◆ Directions
Pull every line with "post" from the entries below.

◆ Records for the task
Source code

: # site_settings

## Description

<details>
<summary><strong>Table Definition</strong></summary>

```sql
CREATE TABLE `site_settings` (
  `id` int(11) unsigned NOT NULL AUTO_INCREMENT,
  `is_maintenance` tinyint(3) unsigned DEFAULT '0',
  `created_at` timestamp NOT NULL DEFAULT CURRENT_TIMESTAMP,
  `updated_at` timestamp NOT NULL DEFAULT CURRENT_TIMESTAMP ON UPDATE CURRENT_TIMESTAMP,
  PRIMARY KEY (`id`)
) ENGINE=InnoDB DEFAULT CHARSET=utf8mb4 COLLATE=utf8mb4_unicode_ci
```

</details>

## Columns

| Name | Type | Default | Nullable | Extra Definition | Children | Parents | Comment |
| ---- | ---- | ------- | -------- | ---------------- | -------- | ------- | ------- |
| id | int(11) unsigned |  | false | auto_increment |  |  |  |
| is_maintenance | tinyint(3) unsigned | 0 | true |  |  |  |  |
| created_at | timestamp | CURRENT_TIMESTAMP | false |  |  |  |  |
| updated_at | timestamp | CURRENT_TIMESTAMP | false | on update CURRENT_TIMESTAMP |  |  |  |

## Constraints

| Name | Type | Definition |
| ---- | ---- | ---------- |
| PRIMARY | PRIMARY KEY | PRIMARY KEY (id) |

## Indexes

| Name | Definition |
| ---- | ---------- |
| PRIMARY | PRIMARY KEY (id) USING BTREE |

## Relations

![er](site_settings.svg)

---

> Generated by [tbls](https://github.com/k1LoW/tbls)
* * *
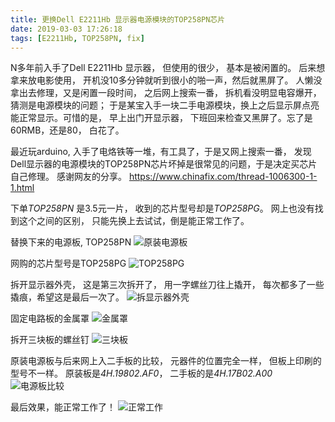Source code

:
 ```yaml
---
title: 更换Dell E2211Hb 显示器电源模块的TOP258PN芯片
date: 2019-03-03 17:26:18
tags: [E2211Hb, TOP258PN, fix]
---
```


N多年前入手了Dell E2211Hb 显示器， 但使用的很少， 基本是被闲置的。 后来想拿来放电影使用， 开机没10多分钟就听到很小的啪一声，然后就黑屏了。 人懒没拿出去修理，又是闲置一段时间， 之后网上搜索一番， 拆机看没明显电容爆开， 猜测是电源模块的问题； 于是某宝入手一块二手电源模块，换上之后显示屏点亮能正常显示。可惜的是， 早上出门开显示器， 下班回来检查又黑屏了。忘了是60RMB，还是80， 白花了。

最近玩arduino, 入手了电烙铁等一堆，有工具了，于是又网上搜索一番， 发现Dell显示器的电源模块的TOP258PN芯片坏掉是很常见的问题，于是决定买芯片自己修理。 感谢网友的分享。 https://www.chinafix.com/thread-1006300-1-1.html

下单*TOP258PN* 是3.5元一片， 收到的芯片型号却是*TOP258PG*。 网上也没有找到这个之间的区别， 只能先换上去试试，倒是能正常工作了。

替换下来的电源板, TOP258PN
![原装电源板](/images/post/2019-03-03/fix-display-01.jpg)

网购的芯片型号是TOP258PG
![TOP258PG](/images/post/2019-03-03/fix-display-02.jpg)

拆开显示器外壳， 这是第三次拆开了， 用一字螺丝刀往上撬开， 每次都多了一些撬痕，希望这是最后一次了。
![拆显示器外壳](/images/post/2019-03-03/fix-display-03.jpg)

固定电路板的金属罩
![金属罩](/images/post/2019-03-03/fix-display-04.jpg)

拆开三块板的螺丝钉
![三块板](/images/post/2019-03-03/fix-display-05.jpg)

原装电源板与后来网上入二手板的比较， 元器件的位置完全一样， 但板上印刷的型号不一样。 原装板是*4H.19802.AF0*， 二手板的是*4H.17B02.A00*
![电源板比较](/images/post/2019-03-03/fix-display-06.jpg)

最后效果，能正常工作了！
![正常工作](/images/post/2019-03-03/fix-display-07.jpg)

◆ Result of this task
![原装电源板](/images/post/2019-03-03/fix-display-01.jpg)
![TOP258PG](/images/post/2019-03-03/fix-display-02.jpg)
![拆显示器外壳](/images/post/2019-03-03/fix-display-03.jpg)
![金属罩](/images/post/2019-03-03/fix-display-04.jpg)
![三块板](/images/post/2019-03-03/fix-display-05.jpg)
![电源板比较](/images/post/2019-03-03/fix-display-06.jpg)
![正常工作](/images/post/2019-03-03/fix-display-07.jpg)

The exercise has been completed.